Euh, c’est quoi le fooding ? Écoutez : la soirée, c’était hier, aujourd’hui c’est ce matin, alors on va faire court, et le slogan choisi cette année par Nova tombe à pic : manger de tout. On peut ajouter : sans se prendre la tête. Certes on gagne (par endroits) en maniérisme rive gauche ce qu’on perd en style Le Chasseur français/Chasse, Pêche, Nature et Tradition, mais on ne va pas s’en plaindre. Dans l’ensemble c’est beaucoup plus rigolo et plus détendu, au moins on peut se sentir bouger et respirer. Les prix Fooding récompensent ceux qui font avancer, en Europe, la cause de la bonne bouffe anti-réac - une révolution bien désirable en France -, ce qui ne veut pas dire novatrice à tout prix, bien que l’origine du mouvement vienne de Nova et en particulier d’Alexandre Cammas, le gourmet qui swingue.

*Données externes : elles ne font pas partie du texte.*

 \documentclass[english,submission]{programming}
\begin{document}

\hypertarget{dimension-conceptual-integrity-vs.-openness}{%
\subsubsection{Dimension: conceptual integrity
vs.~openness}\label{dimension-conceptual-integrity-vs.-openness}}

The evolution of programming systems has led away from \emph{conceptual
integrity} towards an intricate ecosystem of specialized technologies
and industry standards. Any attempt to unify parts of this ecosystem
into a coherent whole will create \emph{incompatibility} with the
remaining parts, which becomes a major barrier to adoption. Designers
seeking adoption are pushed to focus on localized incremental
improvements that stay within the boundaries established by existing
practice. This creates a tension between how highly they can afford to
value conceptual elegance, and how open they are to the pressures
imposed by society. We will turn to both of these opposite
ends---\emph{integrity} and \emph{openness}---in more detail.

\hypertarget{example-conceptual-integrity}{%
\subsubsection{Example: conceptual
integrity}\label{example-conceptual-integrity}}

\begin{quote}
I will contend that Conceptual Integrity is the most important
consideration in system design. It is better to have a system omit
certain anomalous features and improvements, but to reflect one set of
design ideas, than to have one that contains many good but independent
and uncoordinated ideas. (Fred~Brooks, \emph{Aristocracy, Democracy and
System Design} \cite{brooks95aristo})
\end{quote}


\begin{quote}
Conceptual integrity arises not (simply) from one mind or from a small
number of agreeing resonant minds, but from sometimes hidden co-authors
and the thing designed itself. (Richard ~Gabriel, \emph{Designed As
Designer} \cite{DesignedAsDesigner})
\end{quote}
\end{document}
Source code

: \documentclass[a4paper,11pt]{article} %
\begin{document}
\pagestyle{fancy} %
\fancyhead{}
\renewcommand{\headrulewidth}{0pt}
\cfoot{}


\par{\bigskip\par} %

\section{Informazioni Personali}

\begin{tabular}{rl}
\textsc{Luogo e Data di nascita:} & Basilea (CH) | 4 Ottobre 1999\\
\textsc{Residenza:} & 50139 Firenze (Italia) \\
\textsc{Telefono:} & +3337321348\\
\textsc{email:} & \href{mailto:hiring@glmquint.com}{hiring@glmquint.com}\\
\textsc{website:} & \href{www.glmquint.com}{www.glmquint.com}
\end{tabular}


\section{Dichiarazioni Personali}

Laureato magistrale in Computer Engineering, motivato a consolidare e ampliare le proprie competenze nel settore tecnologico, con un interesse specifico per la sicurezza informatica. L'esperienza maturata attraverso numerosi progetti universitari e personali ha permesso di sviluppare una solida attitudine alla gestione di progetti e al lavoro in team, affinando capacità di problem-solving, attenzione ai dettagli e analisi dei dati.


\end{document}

Les numéros de table assignés à chaque invité étaient trompeurs : de table il n’y avait mie. Le sol de la grande salle avait été entièrement recouvert d’une vraie pelouse (avec de la vraie herbe et de la vraie eau sur les brins d’herbe) sur laquelle étaient dressées de grandes nappes à carreaux protégées de l’humidité sous-jacente par des feuilles de PVC cloqué. Chaque nappe était présidée par un frigo numéroté, renfermant des richesses insoupçonnées, et surveillée par un ange serveur.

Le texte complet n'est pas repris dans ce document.